Data for review:
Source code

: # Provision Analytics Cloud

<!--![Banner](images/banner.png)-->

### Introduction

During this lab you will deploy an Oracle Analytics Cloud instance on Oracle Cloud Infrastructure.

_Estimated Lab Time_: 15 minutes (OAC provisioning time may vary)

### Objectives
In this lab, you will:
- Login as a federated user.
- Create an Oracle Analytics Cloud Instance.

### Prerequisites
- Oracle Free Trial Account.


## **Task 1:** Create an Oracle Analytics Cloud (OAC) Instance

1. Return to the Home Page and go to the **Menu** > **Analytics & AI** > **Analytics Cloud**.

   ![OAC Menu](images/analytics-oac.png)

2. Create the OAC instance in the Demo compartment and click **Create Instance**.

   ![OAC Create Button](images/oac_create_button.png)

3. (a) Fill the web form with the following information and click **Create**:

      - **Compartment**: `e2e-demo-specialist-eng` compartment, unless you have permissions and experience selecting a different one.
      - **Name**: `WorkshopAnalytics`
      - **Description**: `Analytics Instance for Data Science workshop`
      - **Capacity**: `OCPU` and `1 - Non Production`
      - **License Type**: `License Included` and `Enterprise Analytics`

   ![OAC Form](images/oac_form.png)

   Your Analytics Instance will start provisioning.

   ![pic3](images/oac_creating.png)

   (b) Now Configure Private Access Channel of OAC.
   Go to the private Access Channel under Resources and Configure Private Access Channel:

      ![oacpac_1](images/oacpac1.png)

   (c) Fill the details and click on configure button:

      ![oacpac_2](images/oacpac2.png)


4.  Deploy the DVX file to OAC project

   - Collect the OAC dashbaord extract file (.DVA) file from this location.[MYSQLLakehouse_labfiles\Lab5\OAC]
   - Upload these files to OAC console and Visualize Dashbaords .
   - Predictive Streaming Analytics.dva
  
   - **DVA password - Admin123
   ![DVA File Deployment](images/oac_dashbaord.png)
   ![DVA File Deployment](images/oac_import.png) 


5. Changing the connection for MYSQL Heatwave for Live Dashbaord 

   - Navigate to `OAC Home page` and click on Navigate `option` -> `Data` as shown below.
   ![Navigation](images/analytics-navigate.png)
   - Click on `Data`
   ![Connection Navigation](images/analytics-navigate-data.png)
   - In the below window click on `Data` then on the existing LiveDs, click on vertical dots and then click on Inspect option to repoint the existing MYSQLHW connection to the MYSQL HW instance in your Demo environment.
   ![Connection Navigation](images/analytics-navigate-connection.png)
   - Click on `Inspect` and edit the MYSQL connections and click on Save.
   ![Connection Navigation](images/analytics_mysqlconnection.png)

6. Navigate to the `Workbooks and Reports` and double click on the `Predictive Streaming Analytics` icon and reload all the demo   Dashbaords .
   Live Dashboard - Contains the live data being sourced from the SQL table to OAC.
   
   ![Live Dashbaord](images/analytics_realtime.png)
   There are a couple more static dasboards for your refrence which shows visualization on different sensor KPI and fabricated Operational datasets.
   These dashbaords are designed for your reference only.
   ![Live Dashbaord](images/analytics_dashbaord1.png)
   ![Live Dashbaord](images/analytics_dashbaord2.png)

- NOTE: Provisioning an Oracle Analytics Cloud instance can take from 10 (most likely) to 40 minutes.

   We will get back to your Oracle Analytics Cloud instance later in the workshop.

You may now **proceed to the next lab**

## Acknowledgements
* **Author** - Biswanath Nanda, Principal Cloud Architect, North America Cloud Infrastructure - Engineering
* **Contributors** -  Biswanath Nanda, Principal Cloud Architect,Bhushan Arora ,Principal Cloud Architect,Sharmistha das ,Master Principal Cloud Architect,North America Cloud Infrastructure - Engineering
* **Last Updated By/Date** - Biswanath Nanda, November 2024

Task objective:
A word-for-word copy of the material is required.

Written solution:
Source code

: # Provision Analytics Cloud

<!--![Banner](images/banner.png)-->

### Introduction

During this lab you will deploy an Oracle Analytics Cloud instance on Oracle Cloud Infrastructure.

_Estimated Lab Time_: 15 minutes (OAC provisioning time may vary)

### Objectives
In this lab, you will:
- Login as a federated user.
- Create an Oracle Analytics Cloud Instance.

### Prerequisites
- Oracle Free Trial Account.


## **Task 1:** Create an Oracle Analytics Cloud (OAC) Instance

1. Return to the Home Page and go to the **Menu** > **Analytics & AI** > **Analytics Cloud**.

   ![OAC Menu](images/analytics-oac.png)

2. Create the OAC instance in the Demo compartment and click **Create Instance**.

   ![OAC Create Button](images/oac_create_button.png)

3. (a) Fill the web form with the following information and click **Create**:

      - **Compartment**: `e2e-demo-specialist-eng` compartment, unless you have permissions and experience selecting a different one.
      - **Name**: `WorkshopAnalytics`
      - **Description**: `Analytics Instance for Data Science workshop`
      - **Capacity**: `OCPU` and `1 - Non Production`
      - **License Type**: `License Included` and `Enterprise Analytics`

   ![OAC Form](images/oac_form.png)

   Your Analytics Instance will start provisioning.

   ![pic3](images/oac_creating.png)

   (b) Now Configure Private Access Channel of OAC.
   Go to the private Access Channel under Resources and Configure Private Access Channel:

      ![oacpac_1](images/oacpac1.png)

   (c) Fill the details and click on configure button:

      ![oacpac_2](images/oacpac2.png)


4.  Deploy the DVX file to OAC project

   - Collect the OAC dashbaord extract file (.DVA) file from this location.[MYSQLLakehouse_labfiles\Lab5\OAC]
   - Upload these files to OAC console and Visualize Dashbaords .
   - Predictive Streaming Analytics.dva
  
   - **DVA password - Admin123
   ![DVA File Deployment](images/oac_dashbaord.png)
   ![DVA File Deployment](images/oac_import.png) 


5. Changing the connection for MYSQL Heatwave for Live Dashbaord 

   - Navigate to `OAC Home page` and click on Navigate `option` -> `Data` as shown below.
   ![Navigation](images/analytics-navigate.png)
   - Click on `Data`
   ![Connection Navigation](images/analytics-navigate-data.png)
   - In the below window click on `Data` then on the existing LiveDs, click on vertical dots and then click on Inspect option to repoint the existing MYSQLHW connection to the MYSQL HW instance in your Demo environment.
   ![Connection Navigation](images/analytics-navigate-connection.png)
   - Click on `Inspect` and edit the MYSQL connections and click on Save.
   ![Connection Navigation](images/analytics_mysqlconnection.png)

6. Navigate to the `Workbooks and Reports` and double click on the `Predictive Streaming Analytics` icon and reload all the demo   Dashbaords .
   Live Dashboard - Contains the live data being sourced from the SQL table to OAC.
   
   ![Live Dashbaord](images/analytics_realtime.png)
   There are a couple more static dasboards for your refrence which shows visualization on different sensor KPI and fabricated Operational datasets.
   These dashbaords are designed for your reference only.
   ![Live Dashbaord](images/analytics_dashbaord1.png)
   ![Live Dashbaord](images/analytics_dashbaord2.png)

- NOTE: Provisioning an Oracle Analytics Cloud instance can take from 10 (most likely) to 40 minutes.

   We will get back to your Oracle Analytics Cloud instance later in the workshop.

You may now **proceed to the next lab**

## Acknowledgements
* **Author** - Biswanath Nanda, Principal Cloud Architect, North America Cloud Infrastructure - Engineering
* **Contributors** -  Biswanath Nanda, Principal Cloud Architect,Bhushan Arora ,Principal Cloud Architect,Sharmistha das ,Master Principal Cloud Architect,North America Cloud Infrastructure - Engineering
* **Last Updated By/Date** - Biswanath Nanda, November 2024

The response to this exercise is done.